> [What you need to do] When you find the line with "Después de la presentación" among the records below, reproduce it and each line after it exactly, ending with the line with "A pesar de que".

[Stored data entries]

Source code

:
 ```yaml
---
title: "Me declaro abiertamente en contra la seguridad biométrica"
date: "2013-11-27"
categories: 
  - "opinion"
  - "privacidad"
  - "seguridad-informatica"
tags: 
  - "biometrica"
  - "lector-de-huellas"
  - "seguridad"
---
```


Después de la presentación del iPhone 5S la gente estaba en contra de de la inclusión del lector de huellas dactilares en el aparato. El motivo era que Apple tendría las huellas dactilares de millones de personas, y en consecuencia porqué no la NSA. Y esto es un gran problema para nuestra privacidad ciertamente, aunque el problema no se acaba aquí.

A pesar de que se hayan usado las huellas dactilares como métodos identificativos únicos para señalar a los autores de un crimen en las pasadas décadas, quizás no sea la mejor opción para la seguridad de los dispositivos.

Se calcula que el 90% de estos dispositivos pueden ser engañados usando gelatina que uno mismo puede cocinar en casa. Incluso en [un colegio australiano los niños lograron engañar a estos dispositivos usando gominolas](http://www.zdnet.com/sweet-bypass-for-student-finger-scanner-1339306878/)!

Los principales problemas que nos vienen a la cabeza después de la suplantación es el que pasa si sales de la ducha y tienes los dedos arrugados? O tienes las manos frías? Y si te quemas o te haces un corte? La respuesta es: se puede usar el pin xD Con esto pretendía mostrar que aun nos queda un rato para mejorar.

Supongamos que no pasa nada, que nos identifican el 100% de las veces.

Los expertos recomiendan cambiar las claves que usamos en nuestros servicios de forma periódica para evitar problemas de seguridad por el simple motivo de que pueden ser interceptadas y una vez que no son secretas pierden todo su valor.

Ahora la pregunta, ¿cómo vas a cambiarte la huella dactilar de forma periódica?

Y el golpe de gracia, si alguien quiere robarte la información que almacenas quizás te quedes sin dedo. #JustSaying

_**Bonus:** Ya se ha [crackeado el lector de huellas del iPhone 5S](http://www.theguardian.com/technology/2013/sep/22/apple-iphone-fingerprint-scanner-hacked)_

> [Solution]
Después de la presentación del iPhone 5S la gente estaba en contra de de la inclusión del lector de huellas dactilares en el aparato. El motivo era que Apple tendría las huellas dactilares de millones de personas, y en consecuencia porqué no la NSA. Y esto es un gran problema para nuestra privacidad ciertamente, aunque el problema no se acaba aquí.

A pesar de que se hayan usado las huellas dactilares como métodos identificativos únicos para señalar a los autores de un crimen en las pasadas décadas, quizás no sea la mejor opción para la seguridad de los dispositivos.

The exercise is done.